Some logic gates and a few DACs can implement all the necessary sensing for an accurate phase, amplitude, and offset-correction system. The design can apply a generated signal that is proportional to the phase error to a conventional second-order PLL. If the input data rate is fixed or takes a small number of fixed values, you can convert the phase error to an analog signal to drive an analog PLL. When the data rate is high, analog processing may be the only practical approach.

However, at data rates as high as 20 Mbps, you can implement the PLL by digitally processing the samples and feeding the output to a numerically controlled oscillator. Ordinary DSPs are too slow to use at more than approximately 100 kbps. When rates become higher than 1 Mbps, you must employ a pipelined approach using discrete multiplier and accumulator chips. At lower rates, the digital part of the system, including the oscillator, can all reside in one FPGA chip.

The digital approach is particularly economical when the data rate has to be tunable over 10 bps to 10 Mbps because the range of the component values an analog system requires makes the circuit clumsy.
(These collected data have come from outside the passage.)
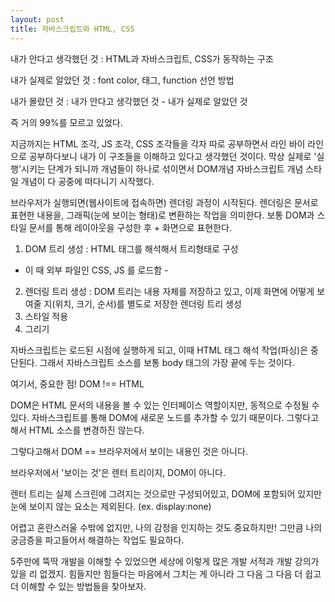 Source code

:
 ```yaml
---
layout: post
title: 자바스크립트와 HTML, CSS    
---
```


내가 안다고 생각했던 것 : HTML과 자바스크립트, CSS가 동작하는 구조

내가 실제로 알았던 것 : font color, <body> 태그, function 선언 방법
  
내가 몰랐던 것 : 내가 안다고 생각했던 것 - 내가 실제로 알았던 것 

즉 거의 99%를 모르고 있었다.

지금까지는 HTML 조각, JS 조각, CSS 조각들을 각자 따로 공부하면서 라인 바이 라인으로 공부하다보니 내가 이 구조들을 이해하고 있다고 생각했던 것이다.
막상 실제로 '실행'시키는 단계가 되니까 개념들이 하나로 섞이면서 DOM개념 자바스크립트 개념 스타일 개념이 다 공중에 떠다니기 시작했다.

브라우저가 실행되면(웹사이트에 접속하면) 렌더링 과정이 시작된다.
렌더링은 문서로 표현한 내용을, 그래픽(눈에 보이는 형태)로 변환하는 작업을 의미한다. 보통 DOM과 스타일 문서를 통해 레이아웃을 구성한 후 + 화면으로 표현한다.
1. DOM 트리 생성 : HTML 태그를 해석해서 트리형태로 구성
- 이 때 외부 파일인 CSS, JS 를 로드함 - 
2. 렌더링 트리 생성 : DOM 트리는 내용 자체를 저장하고 있고, 이제 화면에 어떻게 보여줄 지(위치, 크기, 순서)를 별도로 저장한 렌더링 트리 생성 
2. 스타일 적용 
3. 그리기 

자바스크립트는 로드된 시점에 실행하게 되고, 이때 HTML 태그 해석 작업(파싱)은 중단된다.
그래서 자바스크립트 소스를 보통 body 태그의 가장 끝에 두는 것이다.

여기서, 중요한 점! 
DOM !== HTML 

DOM은 HTML 문서의 내용을 볼 수 있는 인터페이스 역할이지만, 동적으로 수정될 수 있다. 자바스크립트를 통해 DOM에 새로운 노드를 추가할 수 있기 때문이다. 그렇다고 해서 HTML 소스를 변경하진 않는다.

그렇다고해서 DOM == 브라우저에서 보이는 내용인 것은 아니다. 

브라우저에서 '보이는 것'은 렌터 트리이지, DOM이 아니다. 

렌터 트리는 실제 스크린에 그려지는 것으로만 구성되어있고, DOM에 포함되어 있지만 눈에 보이지 않는 요소는 제외된다. (ex. display:none)

어렵고 혼란스러울 수밖에 없지만, 나의 감정을 인지하는 것도 중요하지만! 그만큼 나의 궁금증을 파고들어서 해결하는 작업도 필요하다.

5주만에 뚝딱 개발을 이해할 수 있었으면 세상에 이렇게 많은 개발 서적과 개발 강의가 있을 리 없겠지. 힘들지만 힘들다는 마음에서 그치는 게 아니라 그 다음 그 다음 더 쉽고 더 이해할 수 있는 방법들을 찾아보자.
It is far easier to load different parameter values into a digital processor than it is to make large changes in component values in a traditional analog bit synchronizer. As a bonus, some of the parameters needed to set the loop characteristics to the expected bit rate cancel out because the processor clock runs at the bit rate.

Aydin Corp's (www.aydin.com) best 10-bps to 10-Mbps bit synchronizer was a rack-mounted 5.25-in.-high box. Conversion to a sampling phase detector with digital processing delivered the same performance on one VME card. NASA selected the PC card version of this bit synchronizer for use in the space shuttle. Applying this technology to a rack-mounted, tunable bit synchronizer increases the maximum practical data rate from 32 to more than 250 Mbps.


A word on flash ADCs

A flash ADC converts the amplitude of an input signal into binary form in three stages. The ADC applies the input in parallel to many fast comparators whose thresholds are equally spaced throughout the desired input voltage range, typically 1V. At any moment, all the comparators that have thresholds below the input voltage are on, and the rest are off.

A series of latching AND gates connect between adjacent comparators so that only the gate at the boundary between the on and off comparators is active. The input clock latches the AND gate outputs, and a pipelined circuit converts this one-out-of-N input to a binary output.

Flash ADCs need 2N comparators to generate an N-bit output, and thus they tend to have no more than 6 to 10 output bits. Because the input has to drive all the comparators in parallel, the input capacitance is a major limitation to the bandwidth. Luckily, the sampling bit synchronizer can often use this input capacitance as one element of the noise filter.


Reference

  1. Napier, Tom, "Take tunable lowpass filters to new heights," EDN, Jan 15, 1998, pg 145.


Author's biography

Tom Napier graduated from Aberdeen University in Scotland with a BS in physics and an MS in electronics. He spent nine years developing spacecraft-communications equipment for the Signal Recovery Group of Aydin Corp. He is now a consultant and writer.